I also appreciated Mohler’s response to a question on divorce, on whether the “guilty party” is permitted by Scripture to remarry. Basically, he said the focus needs to be on the “guilty party” being restored in the faith with the help and council from the local church before considering remarriage.

Finally, when asked should the Christian be involved in politics, Mohler said, “Humanitarianism won’t save anybody, but you would rather live in a society that promoted humanitarianism than murderous hatred.” Basically, he said Christians are to be involve in culture with the purpose of sharing the Gospel through any means.

  1. Mohler on new Planned Parenthood president

In Friday’s edition of The Briefing, Mohler offered commentary on Planned Parenthood naming a new president. The significance about the president is that she is a medical doctor. Mohler stated:

“…what’s going on here is the attempt to argue that there is now a leader at Planned Parenthood whose expertise and authority is medical. Now, this is a huge development because it tells us just how the pro-abortion movement thinks it’s going to have to redirect its argument. Increasingly, as we have tracked, there is the effort to stop talking about abortion as abortion and instead to try to redefine abortion as part of reproductive health. There is no better or perhaps more sinister way to rebrand Planned Parenthood or at least to attempt to do so than by naming a doctor as the head of Planned Parenthood in order to try to say over and over again, this really isn’t about killing babies, this about reproductive health.

I reiterate, the saddest and most foolish philosophy involving those who favor abortion is how they view the process of human birth as a “reproductive right” without any consent to a sovereign Creator, the Author of Life. I appreciate Mohler addressing this recent change at Planned Parenthood.

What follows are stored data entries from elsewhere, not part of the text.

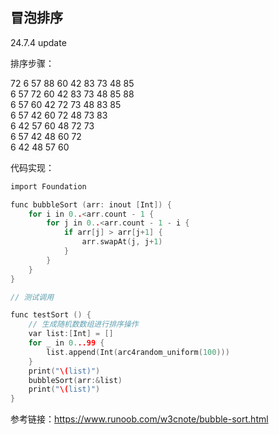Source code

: ## 冒泡排序
24.7.4 update

排序步骤：

72 6 57 88 60 42 83 73 48 85  
6 57 72 60 42 83 73 48 85 88  
6 57 60 42 72 73 48 83 85   
6 57 42 60 72 48 73 83  
6 42 57 60 48 72 73  
6 57 42 48 60 72  
6 42 48 57 60 

代码实现：
```c
import Foundation

func bubbleSort (arr: inout [Int]) {
    for i in 0..<arr.count - 1 {
        for j in 0..<arr.count - 1 - i {
            if arr[j] > arr[j+1] {
                arr.swapAt(j, j+1)
            }
        }
    }
}

// 测试调用

func testSort () {
    // 生成随机数数组进行排序操作
    var list:[Int] = []
    for _ in 0...99 {
        list.append(Int(arc4random_uniform(100)))
    }
    print("\(list)")
    bubbleSort(arr:&list)
    print("\(list)")
}
```

参考链接：https://www.runoob.com/w3cnote/bubble-sort.html
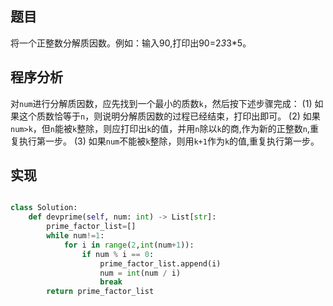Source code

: ## 题目
将一个正整数分解质因数。例如：输入90,打印出90=2*3*3*5。

## 程序分析
对`num`进行分解质因数，应先找到一个最小的质数`k`，然后按下述步骤完成：
(1) 如果这个质数恰等于`n`，则说明分解质因数的过程已经结束，打印出即可。
(2) 如果`num>k`，但`n`能被`k`整除，则应打印出`k`的值，并用`n`除以`k`的商,作为新的正整数`n`,重复执行第一步。
(3) 如果`num`不能被`k`整除，则用`k+1`作为`k`的值,重复执行第一步。

## 实现
```python

class Solution:
    def devprime(self, num: int) -> List[str]:
        prime_factor_list=[]
        while num!=1:
            for i in range(2,int(num+1)):
                if num % i == 0:
                    prime_factor_list.append(i)
                    num = int(num / i)
                    break
        return prime_factor_list
```
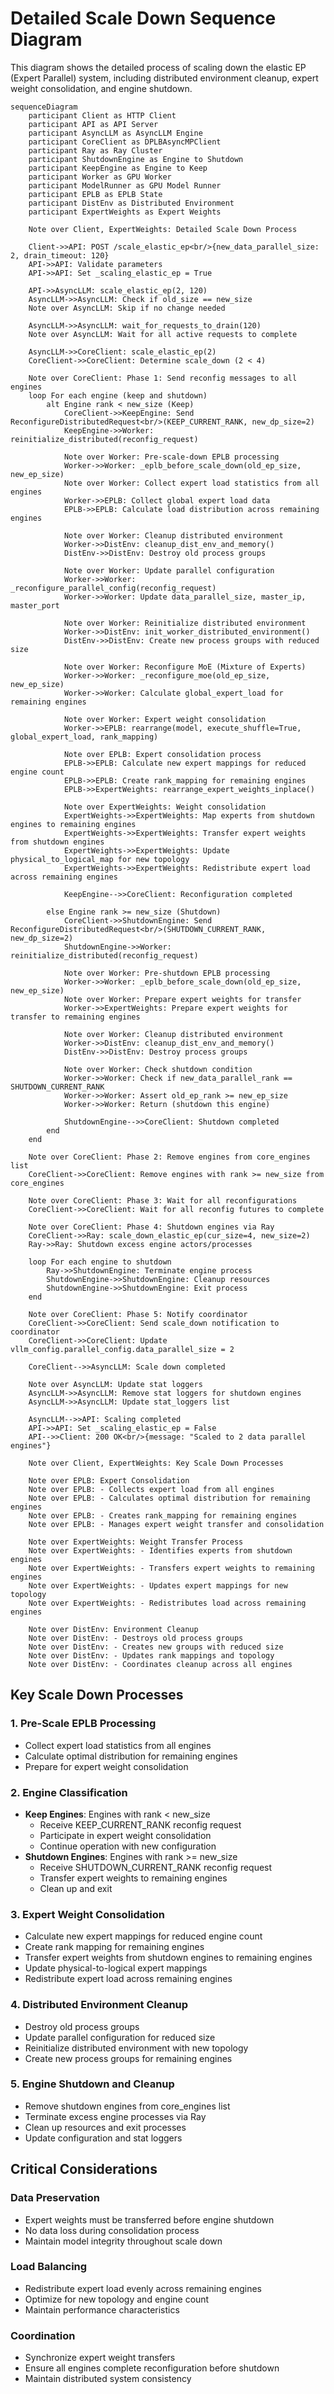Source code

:# Detailed Scale Down Sequence Diagram

This diagram shows the detailed process of scaling down the elastic EP (Expert Parallel) system, including distributed environment cleanup, expert weight consolidation, and engine shutdown.

```mermaid
sequenceDiagram
    participant Client as HTTP Client
    participant API as API Server
    participant AsyncLLM as AsyncLLM Engine
    participant CoreClient as DPLBAsyncMPClient
    participant Ray as Ray Cluster
    participant ShutdownEngine as Engine to Shutdown
    participant KeepEngine as Engine to Keep
    participant Worker as GPU Worker
    participant ModelRunner as GPU Model Runner
    participant EPLB as EPLB State
    participant DistEnv as Distributed Environment
    participant ExpertWeights as Expert Weights

    Note over Client, ExpertWeights: Detailed Scale Down Process

    Client->>API: POST /scale_elastic_ep<br/>{new_data_parallel_size: 2, drain_timeout: 120}
    API->>API: Validate parameters
    API->>API: Set _scaling_elastic_ep = True
    
    API->>AsyncLLM: scale_elastic_ep(2, 120)
    AsyncLLM->>AsyncLLM: Check if old_size == new_size
    Note over AsyncLLM: Skip if no change needed
    
    AsyncLLM->>AsyncLLM: wait_for_requests_to_drain(120)
    Note over AsyncLLM: Wait for all active requests to complete
    
    AsyncLLM->>CoreClient: scale_elastic_ep(2)
    CoreClient->>CoreClient: Determine scale_down (2 < 4)
    
    Note over CoreClient: Phase 1: Send reconfig messages to all engines
    loop For each engine (keep and shutdown)
        alt Engine rank < new_size (Keep)
            CoreClient->>KeepEngine: Send ReconfigureDistributedRequest<br/>(KEEP_CURRENT_RANK, new_dp_size=2)
            KeepEngine->>Worker: reinitialize_distributed(reconfig_request)
            
            Note over Worker: Pre-scale-down EPLB processing
            Worker->>Worker: _eplb_before_scale_down(old_ep_size, new_ep_size)
            Note over Worker: Collect expert load statistics from all engines
            Worker->>EPLB: Collect global expert load data
            EPLB->>EPLB: Calculate load distribution across remaining engines
            
            Note over Worker: Cleanup distributed environment
            Worker->>DistEnv: cleanup_dist_env_and_memory()
            DistEnv->>DistEnv: Destroy old process groups
            
            Note over Worker: Update parallel configuration
            Worker->>Worker: _reconfigure_parallel_config(reconfig_request)
            Worker->>Worker: Update data_parallel_size, master_ip, master_port
            
            Note over Worker: Reinitialize distributed environment
            Worker->>DistEnv: init_worker_distributed_environment()
            DistEnv->>DistEnv: Create new process groups with reduced size
            
            Note over Worker: Reconfigure MoE (Mixture of Experts)
            Worker->>Worker: _reconfigure_moe(old_ep_size, new_ep_size)
            Worker->>Worker: Calculate global_expert_load for remaining engines
            
            Note over Worker: Expert weight consolidation
            Worker->>EPLB: rearrange(model, execute_shuffle=True, global_expert_load, rank_mapping)
            
            Note over EPLB: Expert consolidation process
            EPLB->>EPLB: Calculate new expert mappings for reduced engine count
            EPLB->>EPLB: Create rank_mapping for remaining engines
            EPLB->>ExpertWeights: rearrange_expert_weights_inplace()
            
            Note over ExpertWeights: Weight consolidation
            ExpertWeights->>ExpertWeights: Map experts from shutdown engines to remaining engines
            ExpertWeights->>ExpertWeights: Transfer expert weights from shutdown engines
            ExpertWeights->>ExpertWeights: Update physical_to_logical_map for new topology
            ExpertWeights->>ExpertWeights: Redistribute expert load across remaining engines
            
            KeepEngine-->>CoreClient: Reconfiguration completed
            
        else Engine rank >= new_size (Shutdown)
            CoreClient->>ShutdownEngine: Send ReconfigureDistributedRequest<br/>(SHUTDOWN_CURRENT_RANK, new_dp_size=2)
            ShutdownEngine->>Worker: reinitialize_distributed(reconfig_request)
            
            Note over Worker: Pre-shutdown EPLB processing
            Worker->>Worker: _eplb_before_scale_down(old_ep_size, new_ep_size)
            Note over Worker: Prepare expert weights for transfer
            Worker->>ExpertWeights: Prepare expert weights for transfer to remaining engines
            
            Note over Worker: Cleanup distributed environment
            Worker->>DistEnv: cleanup_dist_env_and_memory()
            DistEnv->>DistEnv: Destroy process groups
            
            Note over Worker: Check shutdown condition
            Worker->>Worker: Check if new_data_parallel_rank == SHUTDOWN_CURRENT_RANK
            Worker->>Worker: Assert old_ep_rank >= new_ep_size
            Worker->>Worker: Return (shutdown this engine)
            
            ShutdownEngine-->>CoreClient: Shutdown completed
        end
    end
    
    Note over CoreClient: Phase 2: Remove engines from core_engines list
    CoreClient->>CoreClient: Remove engines with rank >= new_size from core_engines
    
    Note over CoreClient: Phase 3: Wait for all reconfigurations
    CoreClient->>CoreClient: Wait for all reconfig futures to complete
    
    Note over CoreClient: Phase 4: Shutdown engines via Ray
    CoreClient->>Ray: scale_down_elastic_ep(cur_size=4, new_size=2)
    Ray->>Ray: Shutdown excess engine actors/processes
    
    loop For each engine to shutdown
        Ray->>ShutdownEngine: Terminate engine process
        ShutdownEngine->>ShutdownEngine: Cleanup resources
        ShutdownEngine->>ShutdownEngine: Exit process
    end
    
    Note over CoreClient: Phase 5: Notify coordinator
    CoreClient->>CoreClient: Send scale_down notification to coordinator
    CoreClient->>CoreClient: Update vllm_config.parallel_config.data_parallel_size = 2
    
    CoreClient-->>AsyncLLM: Scale down completed
    
    Note over AsyncLLM: Update stat loggers
    AsyncLLM->>AsyncLLM: Remove stat loggers for shutdown engines
    AsyncLLM->>AsyncLLM: Update stat_loggers list
    
    AsyncLLM-->>API: Scaling completed
    API->>API: Set _scaling_elastic_ep = False
    API-->>Client: 200 OK<br/>{message: "Scaled to 2 data parallel engines"}

    Note over Client, ExpertWeights: Key Scale Down Processes

    Note over EPLB: Expert Consolidation
    Note over EPLB: - Collects expert load from all engines
    Note over EPLB: - Calculates optimal distribution for remaining engines
    Note over EPLB: - Creates rank_mapping for remaining engines
    Note over EPLB: - Manages expert weight transfer and consolidation

    Note over ExpertWeights: Weight Transfer Process
    Note over ExpertWeights: - Identifies experts from shutdown engines
    Note over ExpertWeights: - Transfers expert weights to remaining engines
    Note over ExpertWeights: - Updates expert mappings for new topology
    Note over ExpertWeights: - Redistributes load across remaining engines

    Note over DistEnv: Environment Cleanup
    Note over DistEnv: - Destroys old process groups
    Note over DistEnv: - Creates new groups with reduced size
    Note over DistEnv: - Updates rank mappings and topology
    Note over DistEnv: - Coordinates cleanup across all engines
```

## Key Scale Down Processes

### 1. **Pre-Scale EPLB Processing**
- Collect expert load statistics from all engines
- Calculate optimal distribution for remaining engines
- Prepare for expert weight consolidation

### 2. **Engine Classification**
- **Keep Engines**: Engines with rank < new_size
  - Receive KEEP_CURRENT_RANK reconfig request
  - Participate in expert weight consolidation
  - Continue operation with new configuration
- **Shutdown Engines**: Engines with rank >= new_size
  - Receive SHUTDOWN_CURRENT_RANK reconfig request
  - Transfer expert weights to remaining engines
  - Clean up and exit

### 3. **Expert Weight Consolidation**
- Calculate new expert mappings for reduced engine count
- Create rank mapping for remaining engines
- Transfer expert weights from shutdown engines to remaining engines
- Update physical-to-logical expert mappings
- Redistribute expert load across remaining engines

### 4. **Distributed Environment Cleanup**
- Destroy old process groups
- Update parallel configuration for reduced size
- Reinitialize distributed environment with new topology
- Create new process groups for remaining engines

### 5. **Engine Shutdown and Cleanup**
- Remove shutdown engines from core_engines list
- Terminate excess engine processes via Ray
- Clean up resources and exit processes
- Update configuration and stat loggers

## Critical Considerations

### **Data Preservation**
- Expert weights must be transferred before engine shutdown
- No data loss during consolidation process
- Maintain model integrity throughout scale down

### **Load Balancing**
- Redistribute expert load evenly across remaining engines
- Optimize for new topology and engine count
- Maintain performance characteristics

### **Coordination**
- Synchronize expert weight transfers
- Ensure all engines complete reconfiguration before shutdown
- Maintain distributed system consistency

  1. Mohler on hurricane commentary

As everyone is aware of Hurricane Florence having a major effect on the east coast, Mohler reported in the Friday Briefing about commentators bringing up the issue of climate change as it relates to this natural disaster:

“I am not denying the reality of climate change… There are serious questions to ask about the degree to which human beings might actually be contributing to it. I’m not denying that there is a human contribution to this kind of climate change. I am saying that is not so simple as the ideologues would have us to think. Furthermore, there is no adequate human understanding of exactly how the climate works. It is interesting to note that when this storm reached category four, the explanation was made by many that this is all due to climate change. When it slowed, there did not appear to be an adequate explanation of how that system of causality would explain what happened over the next couple of days.”

May God protect those who are affected by Hurricane Florence.